WASHINGTON -- On Wednesday, the Senate fell 18 votes short of the two-thirds majority required to pass a constitutional amendment banning gay marriage. The mainstream media joined Sen. Edward Kennedy in calling the entire debate a distraction from the nation's business and a wedge with which to divide Americans.
Since the main business of Congress is to devise ever more ingenious ways (earmarked and non-earmarked) to waste taxpayers' money, any distraction from the main business is welcome. As for dividing Americans, who came up with the idea of radically altering the most ancient of all social institutions in the first place? Until the last few years, every civilization known to man has defined marriage as between people of opposite sex. To charge with "divisiveness'' those who would do nothing more than resist a radical overturning of that norm is a sign of either gross partisanship or serious dimwittedness.
And that partisanship and dimwittedness obscured the rather interesting substance of the recent Senate debate. It revolved around the two possible grounds for the so-called Marriage Protection Amendment: federalism and popular sovereignty.
Federalism. When one state, such as Massachusetts, adopts gay marriage, the Full Faith and Credit Clause of the Constitution might reasonably be applied to require other states to recognize such marriages, and thus essentially force it upon the rest of the nation. Federalism, however, is meant to allow states the autonomy of social experimentation (as with Oregon's legalization of assisted suicide) from which other states can learn. It is not intended to force other states to follow.
But it turns out that the Massachusetts experiment has not been forced on other states. No courts have required other states to recognize Massachusetts-performed gay marriages. Gay activists have not pushed it, wisely calculating that it would lead to a huge backlash. Moreover, Congress' Defense of Marriage Act explicitly prevents the state-to-state export of gay marriage.
Should DOMA be overturned, that would justify a constitutional amendment to prevent one state from imposing its will on the other 49. But it has not been overturned. And under the current Supreme Court, it is unlikely to be. The Marriage Protection Amendment is therefore superfluous.
That leaves justification No. 2:
Popular Sovereignty. Gay marriage is a legitimate social issue to be decided democratically. The problem is that imperial judges are legislating their own personal preferences, striking down popular will and calling it constitutional law.
Most notoriously, in Massachusetts a total of four judges out of seven decided that the time had come for gay marriage. More recently, in Georgia and Nebraska, judges have overturned anti-gay-marriage (state) constitutional amendments that had passed with more than 70 percent of the vote.
This is a rerun of the abortion fiasco: judicial fiat that decades later leaves the issue roilingly unsettled and divisive. This is no way to set social policy in a democracy. So why not have a federal constitutional amendment and smite the arrogant solons of Massachusetts, Nebraska and Georgia, and those yet to come, all at once?
Because it is an odd solution for a popular-sovereignty problem to take the gay marriage issue completely out of the hands of the people.
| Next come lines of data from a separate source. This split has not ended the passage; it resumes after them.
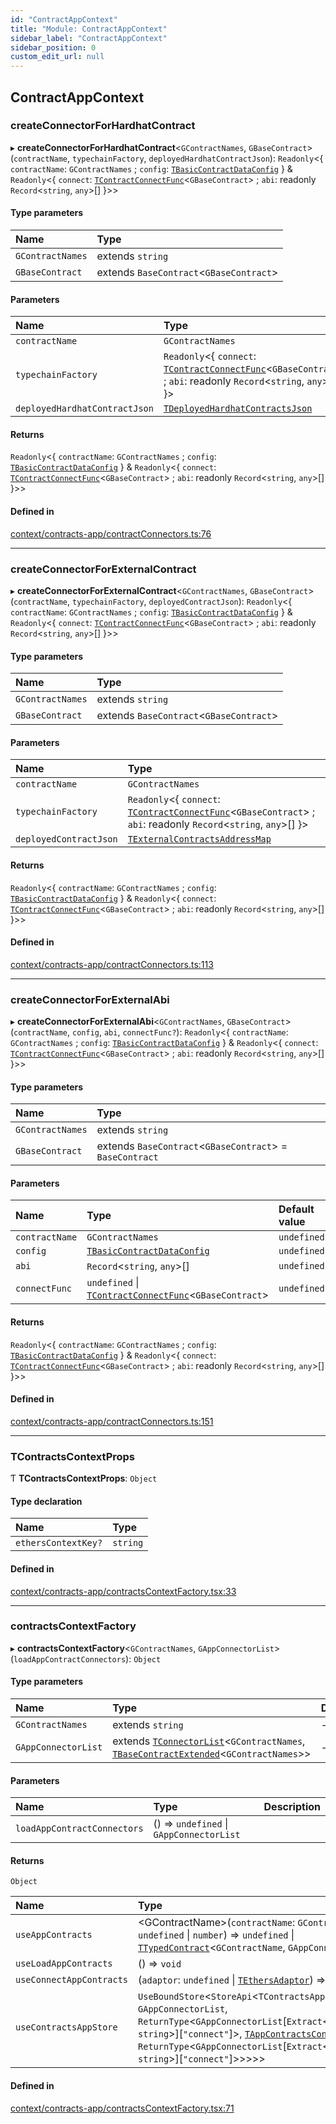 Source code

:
 ```yaml
---
id: "ContractAppContext"
title: "Module: ContractAppContext"
sidebar_label: "ContractAppContext"
sidebar_position: 0
custom_edit_url: null
---
```


## ContractAppContext

### createConnectorForHardhatContract

▸ **createConnectorForHardhatContract**<`GContractNames`, `GBaseContract`\>(`contractName`, `typechainFactory`, `deployedHardhatContractJson`): `Readonly`<{ `contractName`: `GContractNames` ; `config`: [`TBasicContractDataConfig`](Models.md#tbasiccontractdataconfig)  } & `Readonly`<{ `connect`: [`TContractConnectFunc`](Models.md#tcontractconnectfunc)<`GBaseContract`\> ; `abi`: readonly `Record`<`string`, `any`\>[]  }\>\>

#### Type parameters

| Name | Type |
| :------ | :------ |
| `GContractNames` | extends `string` |
| `GBaseContract` | extends `BaseContract`<`GBaseContract`\> |

#### Parameters

| Name | Type |
| :------ | :------ |
| `contractName` | `GContractNames` |
| `typechainFactory` | `Readonly`<{ `connect`: [`TContractConnectFunc`](Models.md#tcontractconnectfunc)<`GBaseContract`\> ; `abi`: readonly `Record`<`string`, `any`\>[]  }\> |
| `deployedHardhatContractJson` | [`TDeployedHardhatContractsJson`](Models.md#tdeployedhardhatcontractsjson) |

#### Returns

`Readonly`<{ `contractName`: `GContractNames` ; `config`: [`TBasicContractDataConfig`](Models.md#tbasiccontractdataconfig)  } & `Readonly`<{ `connect`: [`TContractConnectFunc`](Models.md#tcontractconnectfunc)<`GBaseContract`\> ; `abi`: readonly `Record`<`string`, `any`\>[]  }\>\>

#### Defined in

[context/contracts-app/contractConnectors.ts:76](https://github.com/scaffold-eth/eth-hooks/blob/814ff62/packages/eth-hooks/src/context/contracts-app/contractConnectors.ts#L76)

___

### createConnectorForExternalContract

▸ **createConnectorForExternalContract**<`GContractNames`, `GBaseContract`\>(`contractName`, `typechainFactory`, `deployedContractJson`): `Readonly`<{ `contractName`: `GContractNames` ; `config`: [`TBasicContractDataConfig`](Models.md#tbasiccontractdataconfig)  } & `Readonly`<{ `connect`: [`TContractConnectFunc`](Models.md#tcontractconnectfunc)<`GBaseContract`\> ; `abi`: readonly `Record`<`string`, `any`\>[]  }\>\>

#### Type parameters

| Name | Type |
| :------ | :------ |
| `GContractNames` | extends `string` |
| `GBaseContract` | extends `BaseContract`<`GBaseContract`\> |

#### Parameters

| Name | Type |
| :------ | :------ |
| `contractName` | `GContractNames` |
| `typechainFactory` | `Readonly`<{ `connect`: [`TContractConnectFunc`](Models.md#tcontractconnectfunc)<`GBaseContract`\> ; `abi`: readonly `Record`<`string`, `any`\>[]  }\> |
| `deployedContractJson` | [`TExternalContractsAddressMap`](Models.md#texternalcontractsaddressmap) |

#### Returns

`Readonly`<{ `contractName`: `GContractNames` ; `config`: [`TBasicContractDataConfig`](Models.md#tbasiccontractdataconfig)  } & `Readonly`<{ `connect`: [`TContractConnectFunc`](Models.md#tcontractconnectfunc)<`GBaseContract`\> ; `abi`: readonly `Record`<`string`, `any`\>[]  }\>\>

#### Defined in

[context/contracts-app/contractConnectors.ts:113](https://github.com/scaffold-eth/eth-hooks/blob/814ff62/packages/eth-hooks/src/context/contracts-app/contractConnectors.ts#L113)

___

### createConnectorForExternalAbi

▸ **createConnectorForExternalAbi**<`GContractNames`, `GBaseContract`\>(`contractName`, `config`, `abi`, `connectFunc?`): `Readonly`<{ `contractName`: `GContractNames` ; `config`: [`TBasicContractDataConfig`](Models.md#tbasiccontractdataconfig)  } & `Readonly`<{ `connect`: [`TContractConnectFunc`](Models.md#tcontractconnectfunc)<`GBaseContract`\> ; `abi`: readonly `Record`<`string`, `any`\>[]  }\>\>

#### Type parameters

| Name | Type |
| :------ | :------ |
| `GContractNames` | extends `string` |
| `GBaseContract` | extends `BaseContract`<`GBaseContract`\> = `BaseContract` |

#### Parameters

| Name | Type | Default value |
| :------ | :------ | :------ |
| `contractName` | `GContractNames` | `undefined` |
| `config` | [`TBasicContractDataConfig`](Models.md#tbasiccontractdataconfig) | `undefined` |
| `abi` | `Record`<`string`, `any`\>[] | `undefined` |
| `connectFunc` | `undefined` \| [`TContractConnectFunc`](Models.md#tcontractconnectfunc)<`GBaseContract`\> | `undefined` |

#### Returns

`Readonly`<{ `contractName`: `GContractNames` ; `config`: [`TBasicContractDataConfig`](Models.md#tbasiccontractdataconfig)  } & `Readonly`<{ `connect`: [`TContractConnectFunc`](Models.md#tcontractconnectfunc)<`GBaseContract`\> ; `abi`: readonly `Record`<`string`, `any`\>[]  }\>\>

#### Defined in

[context/contracts-app/contractConnectors.ts:151](https://github.com/scaffold-eth/eth-hooks/blob/814ff62/packages/eth-hooks/src/context/contracts-app/contractConnectors.ts#L151)

___

### TContractsContextProps

Ƭ **TContractsContextProps**: `Object`

#### Type declaration

| Name | Type |
| :------ | :------ |
| `ethersContextKey?` | `string` |

#### Defined in

[context/contracts-app/contractsContextFactory.tsx:33](https://github.com/scaffold-eth/eth-hooks/blob/814ff62/packages/eth-hooks/src/context/contracts-app/contractsContextFactory.tsx#L33)

___

### contractsContextFactory

▸ **contractsContextFactory**<`GContractNames`, `GAppConnectorList`\>(`loadAppContractConnectors`): `Object`

#### Type parameters

| Name | Type | Description |
| :------ | :------ | :------ |
| `GContractNames` | extends `string` | - |
| `GAppConnectorList` | extends [`TConnectorList`](Models.md#tconnectorlist)<`GContractNames`, [`TBaseContractExtended`](Models.md#tbasecontractextended)<`GContractNames`\>\> | - |

#### Parameters

| Name | Type | Description |
| :------ | :------ | :------ |
| `loadAppContractConnectors` | () => `undefined` \| `GAppConnectorList` |  |

#### Returns

`Object`

| Name | Type |
| :------ | :------ |
| `useAppContracts` | <GContractName\>(`contractName`: `GContractName`, `chainId`: `undefined` \| `number`) => `undefined` \| [`TTypedContract`](Models.md#ttypedcontract)<`GContractName`, `GAppConnectorList`\> |
| `useLoadAppContracts` | () => `void` |
| `useConnectAppContracts` | (`adaptor`: `undefined` \| [`TEthersAdaptor`](Models.md#tethersadaptor)) => `void` |
| `useContractsAppStore` | `UseBoundStore`<`StoreApi`<`TContractsAppStore`<`GContractNames`, `GAppConnectorList`, `ReturnType`<`GAppConnectorList`[`Extract`<`GContractNames`, `string`\>][``"connect"``]\>, [`TAppContractsContext`](Models.md#tappcontractscontext)<`GContractNames`, `ReturnType`<`GAppConnectorList`[`Extract`<`GContractNames`, `string`\>][``"connect"``]\>\>\>\>\> |

#### Defined in

[context/contracts-app/contractsContextFactory.tsx:71](https://github.com/scaffold-eth/eth-hooks/blob/814ff62/packages/eth-hooks/src/context/contracts-app/contractsContextFactory.tsx#L71)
Once the constitutional amendment is passed, should the current ethos about gay marriage change, no people in any state could ever permit gay marriage.
The MPA actually ends up defeating the principle it sets out to uphold. The solution to judicial overreaching is to change the judiciary, not to undo every act of judicial arrogance with a policy-specific constitutional amendment. Where does it end? Yesterday it was school busing and abortion. Today it is flag-burning and gay marriage.
It won't end until the Constitution becomes pockmarked with endless policy amendments. The Constitution was never intended to set social policy. Its purpose is to (a) establish the rules of governance and (b) secure for the individual citizen rights against the power of the state. It defaces the Constitution to turn it into a super-legislative policy document.
In the short run, judicial arrogance is to be fought democratically with the means still available. Rewording and repassing the constitutional amendment in Georgia, for example. Appealing the Nebraska decision right up to the Supreme Court, which, given its current composition, is extremely likely to terminate with prejudice this outrageous example of judicial interposition.
In the longer run, it means having Supreme Courts that routinely strike down such judicial imperialism. And that means electing presidents who nominate John Roberts and Sam Alito rather than Stephen Breyer and Ruth Bader Ginsburg.
True, this does nothing about today's judicial usurpation in Massachusetts. But that is the problem of its good citizens. If they want to, they have the power to amend their own state constitution. In the meantime, Massachusetts remains quarantined by DOMA.
Therefore, there is no need (yet) to disfigure the U.S. Constitution with a policy amendment.